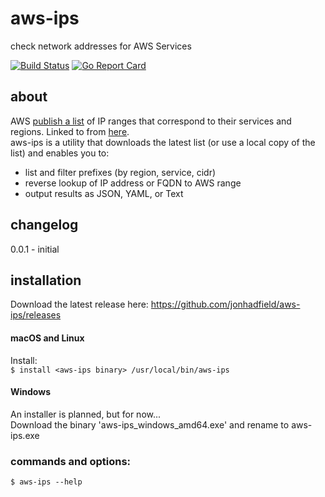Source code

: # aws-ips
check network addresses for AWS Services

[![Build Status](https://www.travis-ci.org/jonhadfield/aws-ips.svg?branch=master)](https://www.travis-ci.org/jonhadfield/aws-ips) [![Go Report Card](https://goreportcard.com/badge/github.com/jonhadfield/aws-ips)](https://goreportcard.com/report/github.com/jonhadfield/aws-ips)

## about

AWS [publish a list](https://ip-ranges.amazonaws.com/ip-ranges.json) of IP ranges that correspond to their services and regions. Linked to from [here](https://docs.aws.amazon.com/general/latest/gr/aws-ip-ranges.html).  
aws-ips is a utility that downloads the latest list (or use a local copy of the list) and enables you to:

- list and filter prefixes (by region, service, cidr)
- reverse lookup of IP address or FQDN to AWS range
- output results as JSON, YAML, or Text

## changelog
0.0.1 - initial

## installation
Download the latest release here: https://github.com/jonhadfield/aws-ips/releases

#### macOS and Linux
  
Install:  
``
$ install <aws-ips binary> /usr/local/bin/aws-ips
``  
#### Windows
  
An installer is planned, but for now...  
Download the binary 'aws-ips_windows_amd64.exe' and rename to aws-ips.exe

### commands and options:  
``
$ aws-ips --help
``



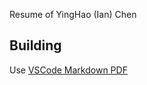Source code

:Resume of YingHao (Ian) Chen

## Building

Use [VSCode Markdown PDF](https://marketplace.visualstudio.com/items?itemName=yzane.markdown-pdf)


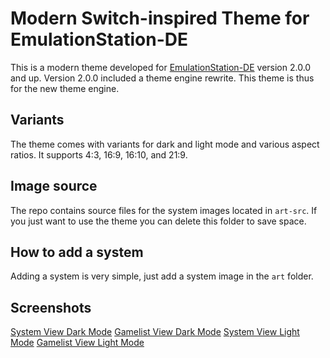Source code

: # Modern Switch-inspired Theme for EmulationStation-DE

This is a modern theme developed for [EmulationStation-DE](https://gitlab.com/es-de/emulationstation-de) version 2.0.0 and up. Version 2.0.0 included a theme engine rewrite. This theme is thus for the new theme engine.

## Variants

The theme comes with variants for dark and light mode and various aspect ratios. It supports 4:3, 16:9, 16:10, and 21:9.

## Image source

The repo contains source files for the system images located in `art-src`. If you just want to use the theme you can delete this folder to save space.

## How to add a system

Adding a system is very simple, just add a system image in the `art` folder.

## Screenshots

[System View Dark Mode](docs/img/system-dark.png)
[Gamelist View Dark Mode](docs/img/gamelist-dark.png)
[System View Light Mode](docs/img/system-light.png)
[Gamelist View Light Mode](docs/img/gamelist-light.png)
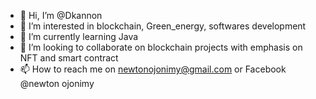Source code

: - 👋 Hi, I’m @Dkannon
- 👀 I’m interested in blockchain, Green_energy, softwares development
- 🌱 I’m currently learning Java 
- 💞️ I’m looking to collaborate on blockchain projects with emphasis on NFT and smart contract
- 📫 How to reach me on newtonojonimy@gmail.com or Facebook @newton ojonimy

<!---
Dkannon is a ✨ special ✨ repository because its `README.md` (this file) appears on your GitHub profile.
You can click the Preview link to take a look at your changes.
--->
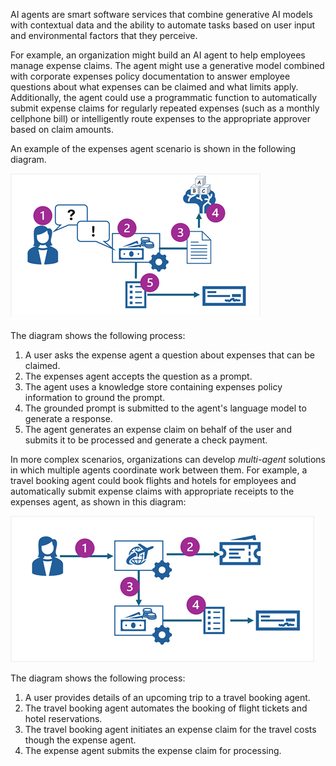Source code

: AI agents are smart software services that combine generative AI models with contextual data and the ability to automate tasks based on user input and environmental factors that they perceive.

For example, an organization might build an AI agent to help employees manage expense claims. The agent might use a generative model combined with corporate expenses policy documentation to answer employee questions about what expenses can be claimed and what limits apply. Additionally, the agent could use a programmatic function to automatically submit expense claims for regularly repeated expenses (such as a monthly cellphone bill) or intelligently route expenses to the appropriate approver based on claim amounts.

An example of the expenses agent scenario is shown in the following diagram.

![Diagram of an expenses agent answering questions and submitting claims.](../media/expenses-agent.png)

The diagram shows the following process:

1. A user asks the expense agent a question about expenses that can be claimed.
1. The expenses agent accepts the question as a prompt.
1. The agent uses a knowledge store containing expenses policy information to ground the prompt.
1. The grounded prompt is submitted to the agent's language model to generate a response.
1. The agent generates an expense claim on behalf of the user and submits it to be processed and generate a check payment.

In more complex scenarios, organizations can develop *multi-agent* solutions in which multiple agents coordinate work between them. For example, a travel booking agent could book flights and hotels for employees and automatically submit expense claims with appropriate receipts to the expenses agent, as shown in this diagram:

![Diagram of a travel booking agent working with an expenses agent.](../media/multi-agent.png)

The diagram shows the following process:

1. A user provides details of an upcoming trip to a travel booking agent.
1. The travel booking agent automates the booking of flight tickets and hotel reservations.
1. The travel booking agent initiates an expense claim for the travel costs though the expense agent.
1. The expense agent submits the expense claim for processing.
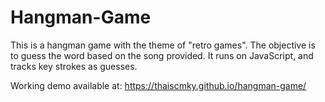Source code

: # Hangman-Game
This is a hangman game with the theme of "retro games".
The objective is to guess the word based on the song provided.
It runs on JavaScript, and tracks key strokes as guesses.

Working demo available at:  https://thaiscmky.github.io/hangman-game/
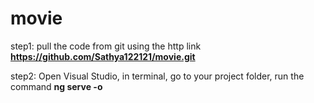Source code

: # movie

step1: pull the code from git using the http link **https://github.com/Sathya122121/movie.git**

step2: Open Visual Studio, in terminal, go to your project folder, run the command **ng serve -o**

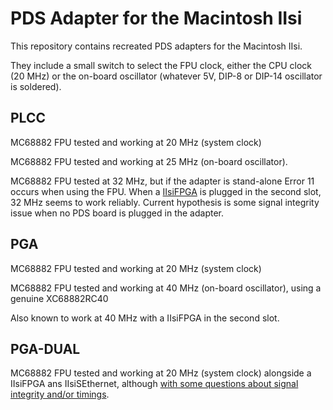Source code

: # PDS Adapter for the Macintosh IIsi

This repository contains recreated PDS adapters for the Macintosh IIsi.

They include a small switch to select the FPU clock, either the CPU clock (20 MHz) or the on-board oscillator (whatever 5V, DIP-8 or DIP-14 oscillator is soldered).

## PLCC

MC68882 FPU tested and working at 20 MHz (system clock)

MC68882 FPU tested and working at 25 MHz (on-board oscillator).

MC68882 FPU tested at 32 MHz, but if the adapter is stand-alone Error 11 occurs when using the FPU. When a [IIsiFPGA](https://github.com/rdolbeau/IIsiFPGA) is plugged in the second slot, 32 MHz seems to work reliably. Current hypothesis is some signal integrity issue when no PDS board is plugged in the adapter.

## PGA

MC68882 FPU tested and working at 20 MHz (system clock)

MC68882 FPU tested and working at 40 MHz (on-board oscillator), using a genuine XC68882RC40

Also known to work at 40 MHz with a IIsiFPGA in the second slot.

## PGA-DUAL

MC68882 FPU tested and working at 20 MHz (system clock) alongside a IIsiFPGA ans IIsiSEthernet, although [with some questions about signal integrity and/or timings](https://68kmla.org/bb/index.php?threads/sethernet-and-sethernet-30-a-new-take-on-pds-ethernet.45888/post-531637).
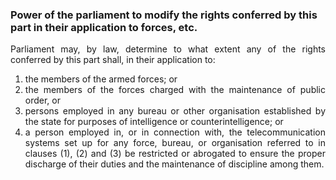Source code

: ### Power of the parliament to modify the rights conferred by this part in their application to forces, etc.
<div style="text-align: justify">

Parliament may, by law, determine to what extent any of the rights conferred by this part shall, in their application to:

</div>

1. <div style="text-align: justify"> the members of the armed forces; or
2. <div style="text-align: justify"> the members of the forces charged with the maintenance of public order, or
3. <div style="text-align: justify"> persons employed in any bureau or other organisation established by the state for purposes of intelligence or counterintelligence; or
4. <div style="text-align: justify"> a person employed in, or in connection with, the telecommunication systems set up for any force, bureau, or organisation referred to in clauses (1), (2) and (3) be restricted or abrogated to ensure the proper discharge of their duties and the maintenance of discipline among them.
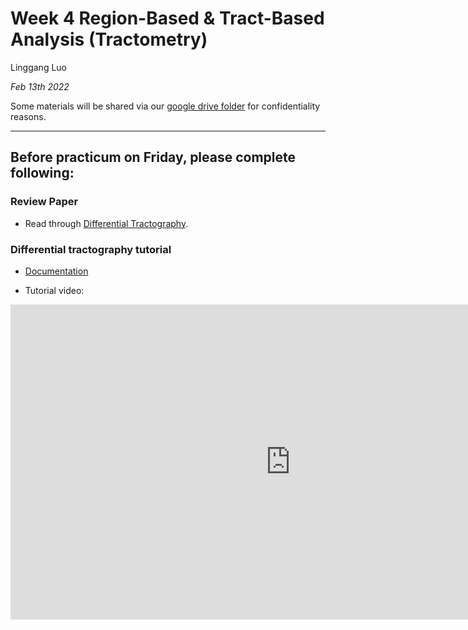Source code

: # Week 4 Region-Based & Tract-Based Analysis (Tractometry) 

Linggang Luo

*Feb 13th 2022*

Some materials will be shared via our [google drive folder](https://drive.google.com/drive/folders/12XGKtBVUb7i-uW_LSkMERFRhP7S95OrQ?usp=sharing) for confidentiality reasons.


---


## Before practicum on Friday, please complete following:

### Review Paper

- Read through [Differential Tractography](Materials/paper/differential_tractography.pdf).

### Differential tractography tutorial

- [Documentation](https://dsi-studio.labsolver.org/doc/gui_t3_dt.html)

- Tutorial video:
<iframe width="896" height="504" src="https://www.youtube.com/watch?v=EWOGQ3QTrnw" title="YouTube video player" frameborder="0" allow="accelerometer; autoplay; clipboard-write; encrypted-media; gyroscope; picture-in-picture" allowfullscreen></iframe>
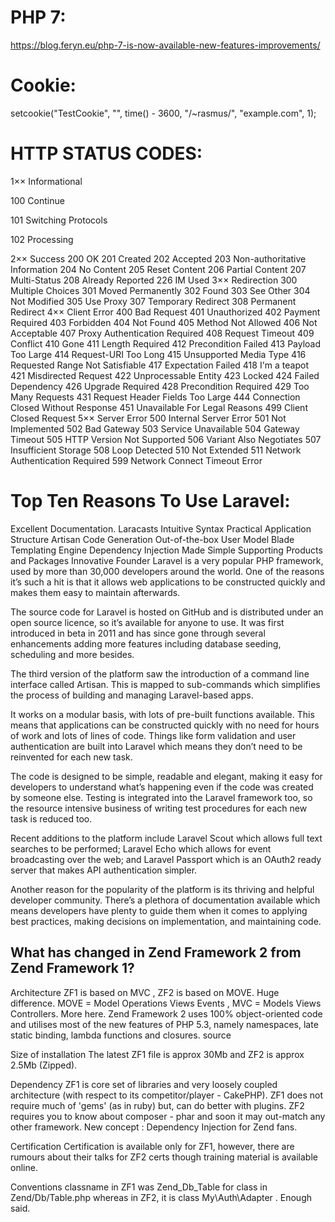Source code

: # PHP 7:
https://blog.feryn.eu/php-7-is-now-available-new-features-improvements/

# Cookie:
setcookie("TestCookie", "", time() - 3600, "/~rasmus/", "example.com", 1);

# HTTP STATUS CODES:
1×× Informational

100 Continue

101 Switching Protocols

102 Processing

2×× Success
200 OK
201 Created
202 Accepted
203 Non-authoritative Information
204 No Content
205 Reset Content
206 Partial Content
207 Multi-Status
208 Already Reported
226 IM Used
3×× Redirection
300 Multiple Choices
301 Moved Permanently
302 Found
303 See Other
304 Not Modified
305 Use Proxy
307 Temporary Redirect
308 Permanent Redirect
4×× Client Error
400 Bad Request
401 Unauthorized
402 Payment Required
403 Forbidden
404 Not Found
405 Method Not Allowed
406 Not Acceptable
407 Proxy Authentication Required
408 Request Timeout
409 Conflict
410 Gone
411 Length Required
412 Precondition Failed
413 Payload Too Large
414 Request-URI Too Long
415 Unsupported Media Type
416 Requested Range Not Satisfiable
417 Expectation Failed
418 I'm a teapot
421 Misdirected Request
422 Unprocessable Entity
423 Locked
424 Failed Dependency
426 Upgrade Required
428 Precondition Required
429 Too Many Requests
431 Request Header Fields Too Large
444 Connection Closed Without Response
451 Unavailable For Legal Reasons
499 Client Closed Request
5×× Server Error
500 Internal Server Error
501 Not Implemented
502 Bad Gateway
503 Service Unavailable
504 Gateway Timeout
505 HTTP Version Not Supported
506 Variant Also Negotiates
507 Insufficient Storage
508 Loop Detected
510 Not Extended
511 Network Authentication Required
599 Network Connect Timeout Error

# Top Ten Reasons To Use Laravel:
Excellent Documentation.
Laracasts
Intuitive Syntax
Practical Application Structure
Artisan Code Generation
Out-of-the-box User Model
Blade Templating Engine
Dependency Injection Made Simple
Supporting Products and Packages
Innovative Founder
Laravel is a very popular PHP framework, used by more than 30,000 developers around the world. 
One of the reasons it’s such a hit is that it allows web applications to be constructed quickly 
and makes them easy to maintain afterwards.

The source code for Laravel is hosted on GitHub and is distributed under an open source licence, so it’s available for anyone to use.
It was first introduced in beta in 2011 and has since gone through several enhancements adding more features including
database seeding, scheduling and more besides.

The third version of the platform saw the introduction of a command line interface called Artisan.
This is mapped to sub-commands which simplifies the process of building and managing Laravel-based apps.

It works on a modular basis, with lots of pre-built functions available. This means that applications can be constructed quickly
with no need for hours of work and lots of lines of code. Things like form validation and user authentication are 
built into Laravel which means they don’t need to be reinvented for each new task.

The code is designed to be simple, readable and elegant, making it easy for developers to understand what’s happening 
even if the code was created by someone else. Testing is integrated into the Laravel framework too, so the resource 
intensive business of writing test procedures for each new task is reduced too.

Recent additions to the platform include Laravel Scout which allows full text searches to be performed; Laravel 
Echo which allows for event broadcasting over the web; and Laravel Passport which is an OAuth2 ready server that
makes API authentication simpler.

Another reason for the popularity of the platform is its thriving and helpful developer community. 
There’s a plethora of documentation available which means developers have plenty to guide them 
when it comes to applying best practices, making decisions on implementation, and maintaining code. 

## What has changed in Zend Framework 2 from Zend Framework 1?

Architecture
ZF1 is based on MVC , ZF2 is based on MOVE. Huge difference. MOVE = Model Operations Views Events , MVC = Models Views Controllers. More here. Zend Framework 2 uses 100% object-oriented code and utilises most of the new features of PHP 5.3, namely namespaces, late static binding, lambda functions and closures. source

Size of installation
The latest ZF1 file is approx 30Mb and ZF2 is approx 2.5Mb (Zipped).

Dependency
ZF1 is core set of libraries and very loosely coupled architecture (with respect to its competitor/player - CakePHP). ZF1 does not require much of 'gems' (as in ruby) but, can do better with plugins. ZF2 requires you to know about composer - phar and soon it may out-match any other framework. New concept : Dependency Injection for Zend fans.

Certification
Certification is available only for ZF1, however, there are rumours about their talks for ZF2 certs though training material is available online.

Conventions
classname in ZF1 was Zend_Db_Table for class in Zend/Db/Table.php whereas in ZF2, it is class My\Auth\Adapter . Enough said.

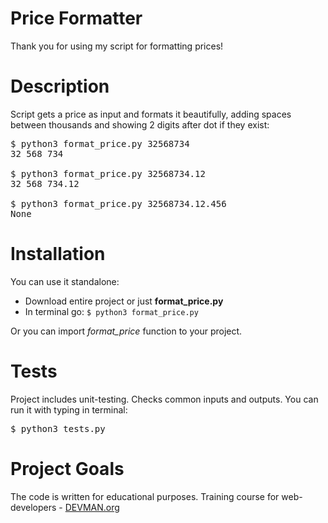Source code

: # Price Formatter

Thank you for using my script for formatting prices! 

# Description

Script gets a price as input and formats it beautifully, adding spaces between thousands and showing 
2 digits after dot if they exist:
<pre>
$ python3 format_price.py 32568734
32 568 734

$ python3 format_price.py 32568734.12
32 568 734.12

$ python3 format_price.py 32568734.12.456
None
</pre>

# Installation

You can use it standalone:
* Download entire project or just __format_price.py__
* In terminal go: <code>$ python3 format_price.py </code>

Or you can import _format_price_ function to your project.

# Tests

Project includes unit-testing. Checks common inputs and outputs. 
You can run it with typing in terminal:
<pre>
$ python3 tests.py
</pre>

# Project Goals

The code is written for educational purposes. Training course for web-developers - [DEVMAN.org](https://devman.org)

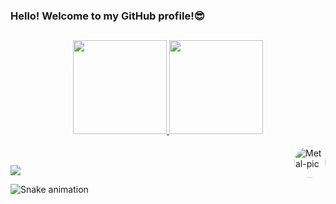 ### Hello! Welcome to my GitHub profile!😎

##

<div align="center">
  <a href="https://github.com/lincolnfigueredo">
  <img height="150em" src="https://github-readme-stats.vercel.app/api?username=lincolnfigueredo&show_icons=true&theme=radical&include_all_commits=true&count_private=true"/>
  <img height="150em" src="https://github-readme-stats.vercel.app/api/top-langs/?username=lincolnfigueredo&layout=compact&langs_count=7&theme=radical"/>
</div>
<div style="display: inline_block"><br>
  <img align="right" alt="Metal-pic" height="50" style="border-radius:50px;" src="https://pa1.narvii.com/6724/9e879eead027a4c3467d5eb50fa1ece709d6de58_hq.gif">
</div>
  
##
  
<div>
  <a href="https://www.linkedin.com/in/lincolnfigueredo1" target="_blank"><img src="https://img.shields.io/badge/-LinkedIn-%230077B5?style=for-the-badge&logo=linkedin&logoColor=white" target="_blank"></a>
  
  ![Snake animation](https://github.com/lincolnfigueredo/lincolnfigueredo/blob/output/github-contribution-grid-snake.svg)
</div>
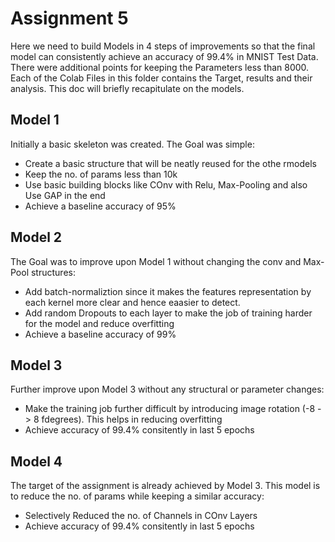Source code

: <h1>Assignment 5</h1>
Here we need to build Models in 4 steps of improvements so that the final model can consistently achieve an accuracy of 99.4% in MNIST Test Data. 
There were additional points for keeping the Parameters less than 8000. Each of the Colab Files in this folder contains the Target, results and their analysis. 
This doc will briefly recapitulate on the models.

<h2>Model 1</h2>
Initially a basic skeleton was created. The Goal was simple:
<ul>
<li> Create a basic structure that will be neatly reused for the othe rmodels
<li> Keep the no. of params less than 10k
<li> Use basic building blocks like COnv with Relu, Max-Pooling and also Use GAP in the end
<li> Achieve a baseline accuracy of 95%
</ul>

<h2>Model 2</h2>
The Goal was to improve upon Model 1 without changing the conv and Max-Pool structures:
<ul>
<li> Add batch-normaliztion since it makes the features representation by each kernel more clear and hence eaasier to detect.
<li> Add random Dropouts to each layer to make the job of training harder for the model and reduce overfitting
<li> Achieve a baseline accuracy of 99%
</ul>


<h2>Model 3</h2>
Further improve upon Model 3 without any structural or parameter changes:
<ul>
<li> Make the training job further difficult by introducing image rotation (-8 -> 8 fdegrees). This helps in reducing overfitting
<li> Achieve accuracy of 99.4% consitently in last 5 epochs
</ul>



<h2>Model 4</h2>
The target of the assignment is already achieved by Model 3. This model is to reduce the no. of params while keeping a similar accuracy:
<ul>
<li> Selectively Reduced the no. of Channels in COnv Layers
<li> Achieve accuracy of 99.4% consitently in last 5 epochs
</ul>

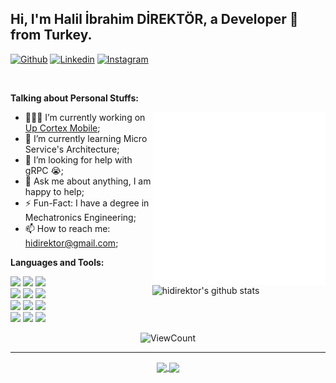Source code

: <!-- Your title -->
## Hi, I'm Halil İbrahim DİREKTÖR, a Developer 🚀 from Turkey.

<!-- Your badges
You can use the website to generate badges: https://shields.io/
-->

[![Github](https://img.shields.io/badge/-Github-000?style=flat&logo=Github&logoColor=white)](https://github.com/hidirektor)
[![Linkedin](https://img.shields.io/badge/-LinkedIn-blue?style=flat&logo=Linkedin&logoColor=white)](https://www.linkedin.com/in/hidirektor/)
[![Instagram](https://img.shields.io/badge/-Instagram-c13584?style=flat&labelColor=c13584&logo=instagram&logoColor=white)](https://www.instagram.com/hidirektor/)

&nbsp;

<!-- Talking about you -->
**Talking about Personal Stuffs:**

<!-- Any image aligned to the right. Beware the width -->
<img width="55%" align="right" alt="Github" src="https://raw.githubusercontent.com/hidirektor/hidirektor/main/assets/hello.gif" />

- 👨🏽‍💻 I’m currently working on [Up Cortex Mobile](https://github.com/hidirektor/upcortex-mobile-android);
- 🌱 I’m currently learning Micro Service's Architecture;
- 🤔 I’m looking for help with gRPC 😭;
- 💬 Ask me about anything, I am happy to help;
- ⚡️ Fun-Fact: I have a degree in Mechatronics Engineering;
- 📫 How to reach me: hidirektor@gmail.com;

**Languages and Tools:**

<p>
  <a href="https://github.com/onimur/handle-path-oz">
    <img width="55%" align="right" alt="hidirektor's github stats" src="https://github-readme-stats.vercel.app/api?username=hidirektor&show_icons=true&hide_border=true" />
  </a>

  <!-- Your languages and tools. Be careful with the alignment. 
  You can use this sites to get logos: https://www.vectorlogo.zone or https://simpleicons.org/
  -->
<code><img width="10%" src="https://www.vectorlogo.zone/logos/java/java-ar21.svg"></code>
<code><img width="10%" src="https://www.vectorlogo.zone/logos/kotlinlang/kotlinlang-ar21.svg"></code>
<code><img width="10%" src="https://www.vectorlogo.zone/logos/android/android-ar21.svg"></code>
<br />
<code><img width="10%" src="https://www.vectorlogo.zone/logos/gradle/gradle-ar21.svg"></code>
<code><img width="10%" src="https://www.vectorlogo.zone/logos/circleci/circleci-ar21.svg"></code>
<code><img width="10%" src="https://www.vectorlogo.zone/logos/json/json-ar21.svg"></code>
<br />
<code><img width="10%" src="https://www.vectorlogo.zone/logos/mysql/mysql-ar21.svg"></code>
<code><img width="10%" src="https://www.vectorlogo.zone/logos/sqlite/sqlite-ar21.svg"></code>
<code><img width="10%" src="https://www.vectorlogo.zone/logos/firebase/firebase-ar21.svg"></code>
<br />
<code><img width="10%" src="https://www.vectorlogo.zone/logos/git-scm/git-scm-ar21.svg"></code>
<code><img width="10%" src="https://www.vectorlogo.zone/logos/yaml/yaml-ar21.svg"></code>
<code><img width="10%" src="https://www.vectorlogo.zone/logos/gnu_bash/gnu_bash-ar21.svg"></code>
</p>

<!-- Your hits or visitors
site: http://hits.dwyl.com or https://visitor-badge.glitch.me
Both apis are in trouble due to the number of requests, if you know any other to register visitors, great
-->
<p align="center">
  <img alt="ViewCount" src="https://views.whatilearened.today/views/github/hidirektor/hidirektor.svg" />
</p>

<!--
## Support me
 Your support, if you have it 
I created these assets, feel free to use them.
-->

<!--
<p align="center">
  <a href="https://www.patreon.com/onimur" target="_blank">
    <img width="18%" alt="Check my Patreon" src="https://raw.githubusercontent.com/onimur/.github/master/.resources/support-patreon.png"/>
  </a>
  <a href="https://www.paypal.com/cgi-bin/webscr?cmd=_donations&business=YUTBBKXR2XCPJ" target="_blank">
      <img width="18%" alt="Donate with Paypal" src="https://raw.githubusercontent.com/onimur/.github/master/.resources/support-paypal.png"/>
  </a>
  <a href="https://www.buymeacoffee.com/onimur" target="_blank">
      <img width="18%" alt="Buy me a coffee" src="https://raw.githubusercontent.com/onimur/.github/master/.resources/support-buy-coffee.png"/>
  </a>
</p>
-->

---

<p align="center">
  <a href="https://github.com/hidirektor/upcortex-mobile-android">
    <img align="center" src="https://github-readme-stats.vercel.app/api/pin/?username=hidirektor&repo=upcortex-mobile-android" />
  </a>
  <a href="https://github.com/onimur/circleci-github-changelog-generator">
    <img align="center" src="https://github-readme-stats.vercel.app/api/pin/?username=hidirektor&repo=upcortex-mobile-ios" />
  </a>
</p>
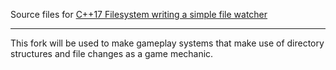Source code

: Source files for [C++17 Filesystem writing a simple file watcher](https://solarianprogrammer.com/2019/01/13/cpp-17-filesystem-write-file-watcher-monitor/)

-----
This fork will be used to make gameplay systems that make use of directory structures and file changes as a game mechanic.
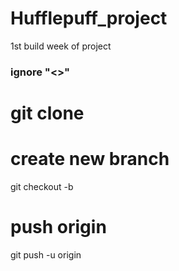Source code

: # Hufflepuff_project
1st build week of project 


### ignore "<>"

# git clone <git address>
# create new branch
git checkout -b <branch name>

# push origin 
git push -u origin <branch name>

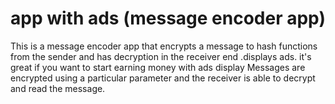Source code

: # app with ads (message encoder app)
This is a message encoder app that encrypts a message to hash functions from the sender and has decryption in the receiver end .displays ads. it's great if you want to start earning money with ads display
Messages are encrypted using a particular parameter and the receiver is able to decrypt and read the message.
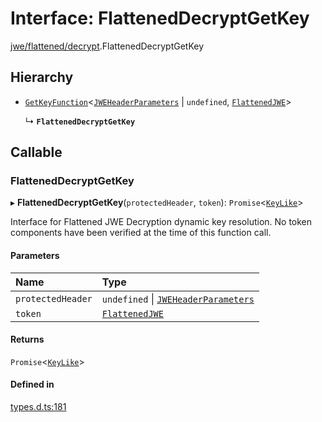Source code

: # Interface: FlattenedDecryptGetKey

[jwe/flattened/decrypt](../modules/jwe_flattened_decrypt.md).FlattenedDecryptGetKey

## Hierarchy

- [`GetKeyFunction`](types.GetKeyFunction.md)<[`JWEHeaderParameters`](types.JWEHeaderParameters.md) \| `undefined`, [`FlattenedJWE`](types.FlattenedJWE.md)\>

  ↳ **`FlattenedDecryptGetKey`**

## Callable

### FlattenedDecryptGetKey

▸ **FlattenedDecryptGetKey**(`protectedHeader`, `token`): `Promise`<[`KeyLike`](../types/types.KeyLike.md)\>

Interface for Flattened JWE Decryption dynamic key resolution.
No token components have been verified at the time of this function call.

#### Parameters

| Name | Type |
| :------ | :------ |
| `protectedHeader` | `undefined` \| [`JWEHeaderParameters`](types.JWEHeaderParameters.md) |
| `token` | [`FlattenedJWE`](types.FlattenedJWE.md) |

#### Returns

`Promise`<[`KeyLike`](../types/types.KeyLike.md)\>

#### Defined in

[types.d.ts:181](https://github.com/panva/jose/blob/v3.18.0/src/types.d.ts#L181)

• Brief: Every line above that carries the string "gamelist" should be copied.

• Task response:
[Gamelist View Dark Mode](docs/img/gamelist-dark.png)
[Gamelist View Light Mode](docs/img/gamelist-light.png)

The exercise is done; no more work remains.